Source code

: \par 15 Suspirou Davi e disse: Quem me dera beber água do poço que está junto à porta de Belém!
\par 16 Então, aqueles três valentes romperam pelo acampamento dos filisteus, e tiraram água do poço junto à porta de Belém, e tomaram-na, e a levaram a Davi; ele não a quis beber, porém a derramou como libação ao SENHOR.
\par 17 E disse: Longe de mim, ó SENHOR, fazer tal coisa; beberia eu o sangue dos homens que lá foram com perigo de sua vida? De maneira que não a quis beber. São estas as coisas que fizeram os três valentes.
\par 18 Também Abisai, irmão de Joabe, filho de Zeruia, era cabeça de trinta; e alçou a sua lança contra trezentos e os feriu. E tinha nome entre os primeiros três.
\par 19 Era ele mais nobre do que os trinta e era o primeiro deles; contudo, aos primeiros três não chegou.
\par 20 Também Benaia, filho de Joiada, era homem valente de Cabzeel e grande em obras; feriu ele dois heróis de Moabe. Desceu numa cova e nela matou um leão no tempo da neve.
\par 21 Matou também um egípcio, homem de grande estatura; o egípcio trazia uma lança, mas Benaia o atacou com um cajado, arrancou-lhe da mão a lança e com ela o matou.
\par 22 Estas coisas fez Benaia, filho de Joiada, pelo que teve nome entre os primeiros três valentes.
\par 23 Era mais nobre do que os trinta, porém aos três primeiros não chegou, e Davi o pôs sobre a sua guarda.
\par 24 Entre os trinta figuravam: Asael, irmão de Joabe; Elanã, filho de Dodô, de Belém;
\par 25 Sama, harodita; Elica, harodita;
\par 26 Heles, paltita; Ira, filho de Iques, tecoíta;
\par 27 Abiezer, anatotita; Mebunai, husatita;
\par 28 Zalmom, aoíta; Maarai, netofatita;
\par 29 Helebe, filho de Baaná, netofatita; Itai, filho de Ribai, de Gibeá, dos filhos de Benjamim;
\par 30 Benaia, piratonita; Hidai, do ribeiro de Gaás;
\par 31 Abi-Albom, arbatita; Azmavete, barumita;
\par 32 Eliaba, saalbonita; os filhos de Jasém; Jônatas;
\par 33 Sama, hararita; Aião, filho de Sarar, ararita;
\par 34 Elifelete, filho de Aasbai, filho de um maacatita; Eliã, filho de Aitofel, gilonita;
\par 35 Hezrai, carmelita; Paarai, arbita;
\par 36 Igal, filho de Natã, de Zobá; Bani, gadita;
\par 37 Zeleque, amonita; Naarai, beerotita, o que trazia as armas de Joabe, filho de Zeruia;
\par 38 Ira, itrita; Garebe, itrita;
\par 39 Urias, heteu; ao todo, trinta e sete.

□ □ □ □

What is expected: Return only the exact lines from the opening of the records through the line that contains "os primeiros três.", both included.

Exercise output:
Source code

: \par 15 Suspirou Davi e disse: Quem me dera beber água do poço que está junto à porta de Belém!
\par 16 Então, aqueles três valentes romperam pelo acampamento dos filisteus, e tiraram água do poço junto à porta de Belém, e tomaram-na, e a levaram a Davi; ele não a quis beber, porém a derramou como libação ao SENHOR.
\par 17 E disse: Longe de mim, ó SENHOR, fazer tal coisa; beberia eu o sangue dos homens que lá foram com perigo de sua vida? De maneira que não a quis beber. São estas as coisas que fizeram os três valentes.
\par 18 Também Abisai, irmão de Joabe, filho de Zeruia, era cabeça de trinta; e alçou a sua lança contra trezentos e os feriu. E tinha nome entre os primeiros três.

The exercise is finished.